Autre signe du relatif désintérêt qui leur était jusqu’à alors accordé, l’Objectif onusien de développement durable 14 (ODD-14) qui leur est consacré est l’un des moins financés parmi les 17 cibles fixées par les Nations unies pour 2030. « À l’époque de leur mise en place, j’étais l’un des ambassadeurs à pousser pour la mise en place de l’ODD-14 », se souvient Peter Thomson, envoyé spécial de l’ONU pour les océans. « Ce n’était pas du goût de tout le monde d’avoir un objectif de développement durable dédié aux océans et à leurs problèmes. Si vous prenez les dix plus grands pays du monde, près de la moitié n’en voulaient pas. Ils ne voyaient pas l’intérêt. »

Pourtant, l’océan va mal. Il se réchauffe, s’acidifie, sa biodiversité décline et le niveau des eaux monte. Ce n’est cependant que la réalisation progressive de son rôle dans la régulation du climat qui a permis à beaucoup de se rendre compte qu’il méritait qu’on lui accorde du temps. Les océans captent en effet un quart du CO2 émis, plus de 90% de l’excès de chaleur et produisent la moitié de l’oxygène de la planète.

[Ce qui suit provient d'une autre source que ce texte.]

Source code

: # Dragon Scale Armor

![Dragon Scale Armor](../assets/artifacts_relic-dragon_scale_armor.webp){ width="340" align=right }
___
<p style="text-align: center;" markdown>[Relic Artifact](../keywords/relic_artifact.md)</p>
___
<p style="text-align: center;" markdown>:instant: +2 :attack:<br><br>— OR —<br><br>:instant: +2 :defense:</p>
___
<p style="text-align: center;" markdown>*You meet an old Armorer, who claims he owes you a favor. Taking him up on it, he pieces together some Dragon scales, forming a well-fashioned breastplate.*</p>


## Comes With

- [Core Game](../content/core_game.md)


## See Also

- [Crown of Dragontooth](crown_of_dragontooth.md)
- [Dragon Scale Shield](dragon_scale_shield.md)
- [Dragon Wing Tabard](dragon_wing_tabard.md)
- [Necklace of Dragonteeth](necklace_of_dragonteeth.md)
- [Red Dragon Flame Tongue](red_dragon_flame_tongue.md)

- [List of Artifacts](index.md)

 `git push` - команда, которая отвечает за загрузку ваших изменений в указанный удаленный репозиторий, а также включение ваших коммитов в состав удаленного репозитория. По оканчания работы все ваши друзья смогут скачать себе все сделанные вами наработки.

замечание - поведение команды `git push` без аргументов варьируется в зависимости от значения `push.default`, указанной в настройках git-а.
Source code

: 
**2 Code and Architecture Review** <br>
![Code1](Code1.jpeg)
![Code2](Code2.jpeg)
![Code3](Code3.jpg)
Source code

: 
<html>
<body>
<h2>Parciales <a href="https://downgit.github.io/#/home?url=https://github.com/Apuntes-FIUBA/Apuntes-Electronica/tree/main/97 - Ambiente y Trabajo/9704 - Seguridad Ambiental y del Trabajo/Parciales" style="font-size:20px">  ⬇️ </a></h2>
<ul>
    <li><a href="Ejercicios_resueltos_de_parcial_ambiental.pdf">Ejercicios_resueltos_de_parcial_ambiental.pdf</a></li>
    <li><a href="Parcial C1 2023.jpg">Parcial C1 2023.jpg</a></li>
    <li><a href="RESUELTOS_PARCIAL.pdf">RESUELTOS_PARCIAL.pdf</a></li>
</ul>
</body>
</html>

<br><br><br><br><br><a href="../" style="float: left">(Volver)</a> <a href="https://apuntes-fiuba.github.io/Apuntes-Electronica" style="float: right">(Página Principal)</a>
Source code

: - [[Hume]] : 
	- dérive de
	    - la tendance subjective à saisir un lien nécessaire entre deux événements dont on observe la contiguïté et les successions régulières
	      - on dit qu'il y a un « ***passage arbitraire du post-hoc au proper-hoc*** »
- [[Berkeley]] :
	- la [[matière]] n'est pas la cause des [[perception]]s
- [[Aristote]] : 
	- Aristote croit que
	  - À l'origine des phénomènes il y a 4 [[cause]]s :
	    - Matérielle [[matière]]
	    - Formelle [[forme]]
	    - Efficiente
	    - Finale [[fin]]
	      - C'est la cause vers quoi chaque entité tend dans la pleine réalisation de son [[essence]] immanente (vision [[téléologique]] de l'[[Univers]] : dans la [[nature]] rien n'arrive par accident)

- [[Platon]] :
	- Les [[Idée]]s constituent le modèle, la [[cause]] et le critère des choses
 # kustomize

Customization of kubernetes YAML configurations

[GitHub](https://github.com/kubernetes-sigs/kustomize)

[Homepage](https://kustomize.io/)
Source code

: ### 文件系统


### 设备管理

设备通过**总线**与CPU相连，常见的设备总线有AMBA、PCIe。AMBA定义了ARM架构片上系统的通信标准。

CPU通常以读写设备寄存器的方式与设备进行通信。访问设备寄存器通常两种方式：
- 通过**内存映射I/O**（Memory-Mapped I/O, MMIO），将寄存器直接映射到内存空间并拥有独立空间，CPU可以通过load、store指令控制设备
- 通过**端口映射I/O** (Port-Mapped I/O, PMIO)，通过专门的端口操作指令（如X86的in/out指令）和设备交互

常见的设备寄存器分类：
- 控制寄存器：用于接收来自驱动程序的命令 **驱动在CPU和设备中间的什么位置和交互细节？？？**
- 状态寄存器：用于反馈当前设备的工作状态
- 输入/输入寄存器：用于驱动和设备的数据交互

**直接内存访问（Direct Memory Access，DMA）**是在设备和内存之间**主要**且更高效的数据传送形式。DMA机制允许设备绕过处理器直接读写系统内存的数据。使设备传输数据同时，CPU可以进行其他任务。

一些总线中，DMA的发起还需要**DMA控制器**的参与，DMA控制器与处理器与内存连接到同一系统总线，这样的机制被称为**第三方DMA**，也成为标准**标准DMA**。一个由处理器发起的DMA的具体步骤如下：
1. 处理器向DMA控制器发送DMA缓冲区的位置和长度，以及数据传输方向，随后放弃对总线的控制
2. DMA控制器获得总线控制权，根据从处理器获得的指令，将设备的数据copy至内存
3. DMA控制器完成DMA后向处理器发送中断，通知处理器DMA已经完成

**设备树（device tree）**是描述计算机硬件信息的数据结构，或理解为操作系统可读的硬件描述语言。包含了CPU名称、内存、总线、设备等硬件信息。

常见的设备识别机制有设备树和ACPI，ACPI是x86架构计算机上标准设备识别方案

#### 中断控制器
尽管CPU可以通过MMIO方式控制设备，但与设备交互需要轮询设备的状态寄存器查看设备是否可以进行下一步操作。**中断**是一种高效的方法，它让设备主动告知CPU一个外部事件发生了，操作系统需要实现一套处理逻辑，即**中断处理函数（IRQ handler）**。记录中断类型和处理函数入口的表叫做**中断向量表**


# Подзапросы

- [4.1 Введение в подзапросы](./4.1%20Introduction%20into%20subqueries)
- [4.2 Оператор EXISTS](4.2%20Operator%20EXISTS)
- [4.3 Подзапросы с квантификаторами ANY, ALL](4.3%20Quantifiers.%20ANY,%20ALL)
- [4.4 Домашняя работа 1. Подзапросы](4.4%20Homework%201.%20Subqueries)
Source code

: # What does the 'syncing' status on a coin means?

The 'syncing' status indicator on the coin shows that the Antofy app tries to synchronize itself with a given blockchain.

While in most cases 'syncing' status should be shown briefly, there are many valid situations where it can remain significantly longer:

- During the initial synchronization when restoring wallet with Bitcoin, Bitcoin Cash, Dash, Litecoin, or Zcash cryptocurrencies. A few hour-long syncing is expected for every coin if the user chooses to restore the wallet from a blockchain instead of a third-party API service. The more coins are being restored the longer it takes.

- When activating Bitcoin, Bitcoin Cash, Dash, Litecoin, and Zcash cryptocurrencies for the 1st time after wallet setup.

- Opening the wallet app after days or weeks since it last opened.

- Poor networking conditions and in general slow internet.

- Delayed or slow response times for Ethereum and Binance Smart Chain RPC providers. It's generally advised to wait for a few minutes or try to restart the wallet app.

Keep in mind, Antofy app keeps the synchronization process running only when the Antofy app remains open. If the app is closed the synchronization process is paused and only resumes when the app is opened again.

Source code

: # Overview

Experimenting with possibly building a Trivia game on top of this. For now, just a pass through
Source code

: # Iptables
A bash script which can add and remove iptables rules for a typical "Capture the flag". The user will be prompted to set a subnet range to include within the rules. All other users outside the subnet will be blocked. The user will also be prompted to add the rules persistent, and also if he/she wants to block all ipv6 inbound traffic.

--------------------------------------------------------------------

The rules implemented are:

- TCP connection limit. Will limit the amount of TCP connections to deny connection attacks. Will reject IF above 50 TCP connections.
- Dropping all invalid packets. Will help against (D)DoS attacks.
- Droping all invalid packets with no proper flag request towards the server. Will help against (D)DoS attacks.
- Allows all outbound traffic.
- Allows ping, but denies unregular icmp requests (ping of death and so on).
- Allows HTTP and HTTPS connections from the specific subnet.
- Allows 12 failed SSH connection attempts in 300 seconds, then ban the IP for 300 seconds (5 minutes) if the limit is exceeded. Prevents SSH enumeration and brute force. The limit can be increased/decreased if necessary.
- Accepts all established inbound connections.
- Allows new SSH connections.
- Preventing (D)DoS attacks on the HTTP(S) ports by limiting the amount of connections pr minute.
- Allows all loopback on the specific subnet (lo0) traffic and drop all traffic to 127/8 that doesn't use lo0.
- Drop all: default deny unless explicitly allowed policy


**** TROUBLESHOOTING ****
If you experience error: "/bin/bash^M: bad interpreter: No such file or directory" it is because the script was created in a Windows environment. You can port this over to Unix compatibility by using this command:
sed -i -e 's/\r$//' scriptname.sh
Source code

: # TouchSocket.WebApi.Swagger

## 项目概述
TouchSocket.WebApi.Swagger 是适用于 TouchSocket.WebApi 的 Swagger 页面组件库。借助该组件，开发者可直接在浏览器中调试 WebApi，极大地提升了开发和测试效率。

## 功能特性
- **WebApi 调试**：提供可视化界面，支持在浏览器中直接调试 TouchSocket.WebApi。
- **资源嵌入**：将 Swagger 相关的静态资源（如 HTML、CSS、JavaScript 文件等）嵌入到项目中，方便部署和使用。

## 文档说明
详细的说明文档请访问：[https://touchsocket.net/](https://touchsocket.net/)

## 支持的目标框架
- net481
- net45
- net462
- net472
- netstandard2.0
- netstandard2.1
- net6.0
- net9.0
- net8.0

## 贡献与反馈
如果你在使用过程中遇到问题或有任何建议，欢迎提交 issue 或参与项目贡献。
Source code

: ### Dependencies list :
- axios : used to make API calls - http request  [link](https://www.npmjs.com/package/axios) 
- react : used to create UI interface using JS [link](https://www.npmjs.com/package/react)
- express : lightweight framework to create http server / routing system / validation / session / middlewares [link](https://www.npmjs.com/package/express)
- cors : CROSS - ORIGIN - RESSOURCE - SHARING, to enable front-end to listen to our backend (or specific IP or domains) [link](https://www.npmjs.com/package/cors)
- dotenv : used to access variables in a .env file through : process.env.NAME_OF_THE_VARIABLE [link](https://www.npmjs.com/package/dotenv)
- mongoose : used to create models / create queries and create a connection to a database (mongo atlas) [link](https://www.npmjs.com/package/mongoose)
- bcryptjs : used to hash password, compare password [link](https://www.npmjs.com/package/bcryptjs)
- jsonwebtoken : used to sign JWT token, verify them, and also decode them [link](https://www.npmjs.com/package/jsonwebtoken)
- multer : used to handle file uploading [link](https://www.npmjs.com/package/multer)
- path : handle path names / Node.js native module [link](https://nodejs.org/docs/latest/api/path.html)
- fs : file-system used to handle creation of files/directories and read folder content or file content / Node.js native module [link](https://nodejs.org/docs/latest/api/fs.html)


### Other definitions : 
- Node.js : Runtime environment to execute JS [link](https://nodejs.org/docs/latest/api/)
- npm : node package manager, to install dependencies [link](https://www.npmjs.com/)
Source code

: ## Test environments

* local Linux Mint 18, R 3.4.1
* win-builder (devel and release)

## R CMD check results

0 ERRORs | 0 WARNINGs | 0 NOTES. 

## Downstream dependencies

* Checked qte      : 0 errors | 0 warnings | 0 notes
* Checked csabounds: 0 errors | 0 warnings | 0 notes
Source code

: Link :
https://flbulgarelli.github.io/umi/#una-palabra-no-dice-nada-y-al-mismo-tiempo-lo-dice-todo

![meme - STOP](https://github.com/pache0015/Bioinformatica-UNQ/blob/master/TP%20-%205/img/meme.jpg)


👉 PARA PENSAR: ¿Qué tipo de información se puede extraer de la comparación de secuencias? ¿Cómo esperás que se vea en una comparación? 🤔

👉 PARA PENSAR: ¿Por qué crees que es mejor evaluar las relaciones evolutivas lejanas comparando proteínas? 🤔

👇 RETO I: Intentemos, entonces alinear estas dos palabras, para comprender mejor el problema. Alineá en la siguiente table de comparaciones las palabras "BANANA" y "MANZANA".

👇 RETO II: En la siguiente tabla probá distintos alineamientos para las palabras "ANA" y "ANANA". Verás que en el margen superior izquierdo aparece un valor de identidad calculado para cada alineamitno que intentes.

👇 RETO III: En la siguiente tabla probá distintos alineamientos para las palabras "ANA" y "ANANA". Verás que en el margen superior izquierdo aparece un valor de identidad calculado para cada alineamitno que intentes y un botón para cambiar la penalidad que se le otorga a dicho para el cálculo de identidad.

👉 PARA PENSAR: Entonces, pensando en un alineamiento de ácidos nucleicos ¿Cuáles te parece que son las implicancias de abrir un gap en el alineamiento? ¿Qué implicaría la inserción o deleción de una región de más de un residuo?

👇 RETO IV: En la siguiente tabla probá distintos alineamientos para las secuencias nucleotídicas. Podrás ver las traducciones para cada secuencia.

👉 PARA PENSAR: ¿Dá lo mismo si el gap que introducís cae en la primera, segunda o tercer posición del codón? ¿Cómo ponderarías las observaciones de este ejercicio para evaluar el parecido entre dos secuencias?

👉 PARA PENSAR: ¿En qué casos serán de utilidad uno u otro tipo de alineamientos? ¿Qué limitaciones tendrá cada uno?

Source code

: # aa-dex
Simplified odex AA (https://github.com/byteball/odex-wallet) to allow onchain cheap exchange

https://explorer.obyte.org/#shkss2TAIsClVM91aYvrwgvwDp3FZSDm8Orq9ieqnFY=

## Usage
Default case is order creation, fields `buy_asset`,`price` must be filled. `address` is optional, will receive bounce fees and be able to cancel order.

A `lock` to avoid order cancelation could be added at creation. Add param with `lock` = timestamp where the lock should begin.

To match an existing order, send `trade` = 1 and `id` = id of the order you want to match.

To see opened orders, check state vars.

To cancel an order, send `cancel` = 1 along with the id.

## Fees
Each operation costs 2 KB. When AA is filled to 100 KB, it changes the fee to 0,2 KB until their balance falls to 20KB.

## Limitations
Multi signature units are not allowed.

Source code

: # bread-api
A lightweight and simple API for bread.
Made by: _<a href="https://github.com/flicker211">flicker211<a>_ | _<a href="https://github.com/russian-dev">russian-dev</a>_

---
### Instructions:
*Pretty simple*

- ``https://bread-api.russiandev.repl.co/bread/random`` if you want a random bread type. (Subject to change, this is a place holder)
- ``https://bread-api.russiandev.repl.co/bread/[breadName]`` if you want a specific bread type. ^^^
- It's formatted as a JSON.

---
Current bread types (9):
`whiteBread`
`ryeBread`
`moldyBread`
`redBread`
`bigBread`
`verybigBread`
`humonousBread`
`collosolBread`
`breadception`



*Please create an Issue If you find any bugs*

La machine est toutefois en train de se dérégler et faute d’action, les conséquences seront terribles pour des milliards d’êtres humains.

Les choses évoluent donc : « Il y a désormais un consensus très large sur le fait que l’océan est très en danger, qu’il nous est indispensable, et qu’il faut donc vite le protéger », explique Olivier Poivre d’Arvor, ambassadeur français des pôles et des enjeux maritimes.

Mise en place des feuilles de route

C’est ainsi que des milliers de personnes se sont rendues à Lisbonne pour cette conférence organisée conjointement par le Portugal et le Kenya. Au programme, pas de traité contraignant, mais des discussions et des tractations pour avancer sur les négociations en cours, nombreuses. « Des choses se mettent en place », détaille Peter Thomson. « Il y a eu la conférence de Nairobi au début d’année, et un traité contre la pollution plastique est en préparation. Après vingt ans de négociations, le conseil ministériel de l’Organisation mondiale du commerce (OMC) a enfin décidé d’interdire les subventions à la pêche non durable. »

Le diplomate estime ainsi que la machine est lancée et qu’il convient désormais d’entretenir la dynamique, le « momentum » en langage onusien : « À Lisbonne, nous mettons en place les feuilles de route et les financements qui vont avec. Cela va servir au mois d’août à New York pour la négociation sur un traité de la haute mer. Cela lancera la COP27 de novembre à Charm-el-Cheikh. Enfin, ce sera utile pour la COP15 consacrée à la biodiversité, à Montréal en décembre. »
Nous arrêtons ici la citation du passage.